インポート(Import)とエクスポート(Export)はシステム間やアプリケーション間でのデータ移動を意味する。
そのため、データは「システムの外へ」出力される。中と外という位置関係は、上下の配置で伝えられることが多い。
ダウンロード(Download)とアップロード(Upload)は、ネットワークを介したデータの送受信を示す言葉。
ここには、大きな場所から小さな場所へ、高い場所から低い場所へ、データが移動するイメージがある。積荷を意味する「load」が想起させるように、データは、デバイスの容量を奪う「重たい」存在でもある。

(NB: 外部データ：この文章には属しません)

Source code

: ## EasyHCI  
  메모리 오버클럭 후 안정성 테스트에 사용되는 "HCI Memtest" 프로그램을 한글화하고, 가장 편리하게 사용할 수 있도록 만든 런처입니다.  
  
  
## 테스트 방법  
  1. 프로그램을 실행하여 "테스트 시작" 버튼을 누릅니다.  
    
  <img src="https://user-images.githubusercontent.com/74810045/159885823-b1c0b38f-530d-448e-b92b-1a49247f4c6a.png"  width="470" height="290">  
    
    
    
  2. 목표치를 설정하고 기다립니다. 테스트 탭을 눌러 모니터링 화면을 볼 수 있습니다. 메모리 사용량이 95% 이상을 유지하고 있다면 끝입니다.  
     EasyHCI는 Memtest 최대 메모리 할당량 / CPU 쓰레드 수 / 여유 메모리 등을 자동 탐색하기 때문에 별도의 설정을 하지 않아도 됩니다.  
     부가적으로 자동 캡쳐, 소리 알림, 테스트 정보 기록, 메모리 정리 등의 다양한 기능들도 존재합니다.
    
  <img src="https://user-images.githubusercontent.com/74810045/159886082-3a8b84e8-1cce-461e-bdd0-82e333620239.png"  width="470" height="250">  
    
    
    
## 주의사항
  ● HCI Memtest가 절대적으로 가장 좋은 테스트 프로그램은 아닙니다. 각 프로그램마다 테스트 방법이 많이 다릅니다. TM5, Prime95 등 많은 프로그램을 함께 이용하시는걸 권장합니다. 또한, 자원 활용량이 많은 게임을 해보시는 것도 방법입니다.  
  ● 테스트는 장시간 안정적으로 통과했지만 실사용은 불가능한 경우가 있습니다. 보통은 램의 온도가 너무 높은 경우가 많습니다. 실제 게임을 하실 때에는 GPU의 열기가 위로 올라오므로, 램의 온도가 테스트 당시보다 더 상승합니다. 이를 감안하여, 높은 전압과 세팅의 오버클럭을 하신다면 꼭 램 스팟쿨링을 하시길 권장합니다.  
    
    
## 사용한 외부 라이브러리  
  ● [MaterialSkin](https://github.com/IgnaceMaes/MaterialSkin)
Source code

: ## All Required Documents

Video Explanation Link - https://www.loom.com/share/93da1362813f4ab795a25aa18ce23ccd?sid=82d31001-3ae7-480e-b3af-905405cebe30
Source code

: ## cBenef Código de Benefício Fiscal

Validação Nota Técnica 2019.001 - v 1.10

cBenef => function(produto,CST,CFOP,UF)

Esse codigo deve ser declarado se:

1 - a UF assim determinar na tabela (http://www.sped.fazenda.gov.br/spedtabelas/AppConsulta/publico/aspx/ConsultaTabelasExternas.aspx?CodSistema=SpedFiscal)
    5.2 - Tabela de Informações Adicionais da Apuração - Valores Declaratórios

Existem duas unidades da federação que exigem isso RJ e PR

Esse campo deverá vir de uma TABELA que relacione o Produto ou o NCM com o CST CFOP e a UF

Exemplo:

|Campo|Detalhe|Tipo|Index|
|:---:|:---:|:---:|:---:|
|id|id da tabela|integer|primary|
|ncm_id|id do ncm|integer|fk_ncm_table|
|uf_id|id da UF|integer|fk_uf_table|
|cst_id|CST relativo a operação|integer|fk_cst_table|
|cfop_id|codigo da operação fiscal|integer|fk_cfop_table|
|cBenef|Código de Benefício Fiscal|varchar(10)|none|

両者の使い分けについては基本的に「ネットワークが主題か、データ変換が主題か」を軸として語を選定する。ただし、UXライティング面からいえば、この問題を格助詞から解くこともできる。
エクスポートは「システムの中から外にデータを持っていく」行為。
ダウンロードは「デバイスへデータを積む」こと。
エクスポートは行為の起点がシステムにあることが前提条件だ。対して、ダウンロードは行為の終点がデバイスであることに重心をおいた表現である。
つまり、データが移動する際、ユーザーにとって重要になるのがシステムなのかデバイスなのかを問うことで、答えが出ることがある。
「おっと」とか「おつかれさまでした」とか書いている場合ではない
90年代半ばまではテクニカルライターの「副業」とみなされてきた作業——技術的な概念をやさしい言語表現に置き換え、使いやすくするためのガイドを作成すること——は、2000年代に入ると「UIテキストライター」の仕事として専門化されていった。
UXライターなるものが独立した専門職として一般に認知されるようになったのは、おそらく2015年以後のことだ。
2017年、グラフィックデザイナーのジョン・マエダは、「コードを書くことだけがユニコーンスキルではない」として、デザインにおける修辞の意義を強調した。同年に開催された開発者会議「Google I/O」では、シニアUXライターらが「ユーザー視点で言葉を用いる」ことの必要性を説いている。
そこから7年。エラー画面に「おっと(Oops)」などと書いて喜んでいるUXライターはさすがにもういないだろう。わたしたちは次の段階に進まなければならない。2009年に登場した「マイクロコピー」の呪縛から解き放たれ、「コンバージョンを上げるためのボタン文言」の外に出るのだ。だって飽きたから。
というわけで、最近おもしろかったUXライティング関連の記事を紹介して終わりにする。
「トラウマに配慮したUXライティング」
6つの原則から解説している。
「自死遺族とのUXリサーチで学んだ5つのこと」
タブー視されがちなテーマでのコミュニケーションにおいて、UXライターが言葉の制御を行うことでサポートの道が開けることがある。
「悪いお知らせのUX」
悪いニュースを届ける際に用いるべきわかりやすさと共感のバランスについてユースケースごとに解説している。
UXライターは言葉をコンバージョンの奴隷にするのではなく、人間のために用いなければならない。ではまた。締切とAIに気をつけて、生き延びていきましょう。